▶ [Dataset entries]

- - -

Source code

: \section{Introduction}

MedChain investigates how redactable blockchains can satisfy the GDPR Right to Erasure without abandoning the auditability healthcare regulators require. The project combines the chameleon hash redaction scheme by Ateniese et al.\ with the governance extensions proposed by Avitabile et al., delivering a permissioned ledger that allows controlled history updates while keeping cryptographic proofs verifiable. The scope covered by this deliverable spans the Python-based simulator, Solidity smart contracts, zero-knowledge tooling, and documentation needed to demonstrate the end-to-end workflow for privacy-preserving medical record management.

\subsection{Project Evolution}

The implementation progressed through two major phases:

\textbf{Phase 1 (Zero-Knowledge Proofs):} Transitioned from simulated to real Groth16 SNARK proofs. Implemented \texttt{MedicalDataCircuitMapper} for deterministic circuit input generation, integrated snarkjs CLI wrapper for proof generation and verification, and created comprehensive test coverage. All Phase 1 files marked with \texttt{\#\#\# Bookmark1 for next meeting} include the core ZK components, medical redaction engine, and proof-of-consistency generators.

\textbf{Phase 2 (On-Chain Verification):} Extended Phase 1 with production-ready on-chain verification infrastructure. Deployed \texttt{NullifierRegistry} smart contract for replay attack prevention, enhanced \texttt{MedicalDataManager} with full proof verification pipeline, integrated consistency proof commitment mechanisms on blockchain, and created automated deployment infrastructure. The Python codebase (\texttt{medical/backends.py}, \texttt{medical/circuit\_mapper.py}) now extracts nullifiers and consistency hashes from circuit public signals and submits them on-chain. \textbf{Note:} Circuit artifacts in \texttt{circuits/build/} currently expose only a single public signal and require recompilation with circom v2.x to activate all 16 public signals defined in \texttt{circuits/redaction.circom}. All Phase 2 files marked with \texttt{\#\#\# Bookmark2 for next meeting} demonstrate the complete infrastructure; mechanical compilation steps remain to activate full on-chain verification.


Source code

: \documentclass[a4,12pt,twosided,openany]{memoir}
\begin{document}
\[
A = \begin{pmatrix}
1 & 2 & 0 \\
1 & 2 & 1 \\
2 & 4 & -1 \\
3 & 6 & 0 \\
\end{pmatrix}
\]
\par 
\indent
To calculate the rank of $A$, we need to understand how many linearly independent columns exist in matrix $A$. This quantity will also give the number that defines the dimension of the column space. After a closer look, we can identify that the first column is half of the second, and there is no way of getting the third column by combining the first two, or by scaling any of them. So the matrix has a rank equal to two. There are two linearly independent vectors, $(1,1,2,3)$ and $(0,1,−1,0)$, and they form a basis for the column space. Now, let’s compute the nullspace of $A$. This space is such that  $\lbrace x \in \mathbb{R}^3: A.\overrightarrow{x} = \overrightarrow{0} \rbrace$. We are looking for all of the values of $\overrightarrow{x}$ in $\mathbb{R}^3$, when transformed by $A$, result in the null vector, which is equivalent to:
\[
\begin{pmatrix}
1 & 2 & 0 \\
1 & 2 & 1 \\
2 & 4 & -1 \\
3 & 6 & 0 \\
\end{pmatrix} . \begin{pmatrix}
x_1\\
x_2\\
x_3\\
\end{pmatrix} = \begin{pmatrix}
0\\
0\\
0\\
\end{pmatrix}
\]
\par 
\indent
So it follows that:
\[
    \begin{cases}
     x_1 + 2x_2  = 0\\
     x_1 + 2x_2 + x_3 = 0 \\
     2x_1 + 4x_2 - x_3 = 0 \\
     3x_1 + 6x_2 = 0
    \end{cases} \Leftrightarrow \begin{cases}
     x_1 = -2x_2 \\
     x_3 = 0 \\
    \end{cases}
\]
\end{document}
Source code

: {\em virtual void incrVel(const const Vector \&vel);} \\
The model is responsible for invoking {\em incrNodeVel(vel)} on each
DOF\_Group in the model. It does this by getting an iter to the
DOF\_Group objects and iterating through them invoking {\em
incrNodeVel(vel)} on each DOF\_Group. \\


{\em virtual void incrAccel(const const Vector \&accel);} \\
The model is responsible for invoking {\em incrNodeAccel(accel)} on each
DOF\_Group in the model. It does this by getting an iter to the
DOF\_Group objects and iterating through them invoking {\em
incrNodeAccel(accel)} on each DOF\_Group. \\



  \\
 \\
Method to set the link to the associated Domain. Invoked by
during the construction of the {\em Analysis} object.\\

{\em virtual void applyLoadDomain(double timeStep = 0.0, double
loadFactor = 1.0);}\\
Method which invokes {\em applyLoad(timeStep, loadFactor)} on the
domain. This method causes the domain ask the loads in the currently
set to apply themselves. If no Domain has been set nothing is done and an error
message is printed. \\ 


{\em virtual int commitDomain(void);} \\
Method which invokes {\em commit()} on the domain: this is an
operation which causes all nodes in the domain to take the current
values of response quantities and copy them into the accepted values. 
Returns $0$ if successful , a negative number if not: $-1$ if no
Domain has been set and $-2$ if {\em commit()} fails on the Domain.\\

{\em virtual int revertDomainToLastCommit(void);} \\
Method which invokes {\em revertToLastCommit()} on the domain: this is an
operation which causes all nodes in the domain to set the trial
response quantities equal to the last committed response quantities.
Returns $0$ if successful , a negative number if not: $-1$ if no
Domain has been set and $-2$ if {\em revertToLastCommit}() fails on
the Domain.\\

- - -

▶ [What is required]
Print each record word for word.

▶ [Exercise response]
Source code

: \section{Introduction}

MedChain investigates how redactable blockchains can satisfy the GDPR Right to Erasure without abandoning the auditability healthcare regulators require. The project combines the chameleon hash redaction scheme by Ateniese et al.\ with the governance extensions proposed by Avitabile et al., delivering a permissioned ledger that allows controlled history updates while keeping cryptographic proofs verifiable. The scope covered by this deliverable spans the Python-based simulator, Solidity smart contracts, zero-knowledge tooling, and documentation needed to demonstrate the end-to-end workflow for privacy-preserving medical record management.

\subsection{Project Evolution}

The implementation progressed through two major phases:

\textbf{Phase 1 (Zero-Knowledge Proofs):} Transitioned from simulated to real Groth16 SNARK proofs. Implemented \texttt{MedicalDataCircuitMapper} for deterministic circuit input generation, integrated snarkjs CLI wrapper for proof generation and verification, and created comprehensive test coverage. All Phase 1 files marked with \texttt{\#\#\# Bookmark1 for next meeting} include the core ZK components, medical redaction engine, and proof-of-consistency generators.

\textbf{Phase 2 (On-Chain Verification):} Extended Phase 1 with production-ready on-chain verification infrastructure. Deployed \texttt{NullifierRegistry} smart contract for replay attack prevention, enhanced \texttt{MedicalDataManager} with full proof verification pipeline, integrated consistency proof commitment mechanisms on blockchain, and created automated deployment infrastructure. The Python codebase (\texttt{medical/backends.py}, \texttt{medical/circuit\_mapper.py}) now extracts nullifiers and consistency hashes from circuit public signals and submits them on-chain. \textbf{Note:} Circuit artifacts in \texttt{circuits/build/} currently expose only a single public signal and require recompilation with circom v2.x to activate all 16 public signals defined in \texttt{circuits/redaction.circom}. All Phase 2 files marked with \texttt{\#\#\# Bookmark2 for next meeting} demonstrate the complete infrastructure; mechanical compilation steps remain to activate full on-chain verification.


Source code

: \documentclass[a4,12pt,twosided,openany]{memoir}
\begin{document}
\[
A = \begin{pmatrix}
1 & 2 & 0 \\
1 & 2 & 1 \\
2 & 4 & -1 \\
3 & 6 & 0 \\
\end{pmatrix}
\]
\par 
\indent
To calculate the rank of $A$, we need to understand how many linearly independent columns exist in matrix $A$. This quantity will also give the number that defines the dimension of the column space. After a closer look, we can identify that the first column is half of the second, and there is no way of getting the third column by combining the first two, or by scaling any of them. So the matrix has a rank equal to two. There are two linearly independent vectors, $(1,1,2,3)$ and $(0,1,−1,0)$, and they form a basis for the column space. Now, let’s compute the nullspace of $A$. This space is such that  $\lbrace x \in \mathbb{R}^3: A.\overrightarrow{x} = \overrightarrow{0} \rbrace$. We are looking for all of the values of $\overrightarrow{x}$ in $\mathbb{R}^3$, when transformed by $A$, result in the null vector, which is equivalent to:
\[
\begin{pmatrix}
1 & 2 & 0 \\
1 & 2 & 1 \\
2 & 4 & -1 \\
3 & 6 & 0 \\
\end{pmatrix} . \begin{pmatrix}
x_1\\
x_2\\
x_3\\
\end{pmatrix} = \begin{pmatrix}
0\\
0\\
0\\
\end{pmatrix}
\]
\par 
\indent
So it follows that:
\[
    \begin{cases}
     x_1 + 2x_2  = 0\\
     x_1 + 2x_2 + x_3 = 0 \\
     2x_1 + 4x_2 - x_3 = 0 \\
     3x_1 + 6x_2 = 0
    \end{cases} \Leftrightarrow \begin{cases}
     x_1 = -2x_2 \\
     x_3 = 0 \\
    \end{cases}
\]
\end{document}
Source code

: {\em virtual void incrVel(const const Vector \&vel);} \\
The model is responsible for invoking {\em incrNodeVel(vel)} on each
DOF\_Group in the model. It does this by getting an iter to the
DOF\_Group objects and iterating through them invoking {\em
incrNodeVel(vel)} on each DOF\_Group. \\


{\em virtual void incrAccel(const const Vector \&accel);} \\
The model is responsible for invoking {\em incrNodeAccel(accel)} on each
DOF\_Group in the model. It does this by getting an iter to the
DOF\_Group objects and iterating through them invoking {\em
incrNodeAccel(accel)} on each DOF\_Group. \\



  \\
 \\
Method to set the link to the associated Domain. Invoked by
during the construction of the {\em Analysis} object.\\

{\em virtual void applyLoadDomain(double timeStep = 0.0, double
loadFactor = 1.0);}\\
Method which invokes {\em applyLoad(timeStep, loadFactor)} on the
domain. This method causes the domain ask the loads in the currently
set to apply themselves. If no Domain has been set nothing is done and an error
message is printed. \\ 


{\em virtual int commitDomain(void);} \\
Method which invokes {\em commit()} on the domain: this is an
operation which causes all nodes in the domain to take the current
values of response quantities and copy them into the accepted values. 
Returns $0$ if successful , a negative number if not: $-1$ if no
Domain has been set and $-2$ if {\em commit()} fails on the Domain.\\

{\em virtual int revertDomainToLastCommit(void);} \\
Method which invokes {\em revertToLastCommit()} on the domain: this is an
operation which causes all nodes in the domain to set the trial
response quantities equal to the last committed response quantities.
Returns $0$ if successful , a negative number if not: $-1$ if no
Domain has been set and $-2$ if {\em revertToLastCommit}() fails on
the Domain.\\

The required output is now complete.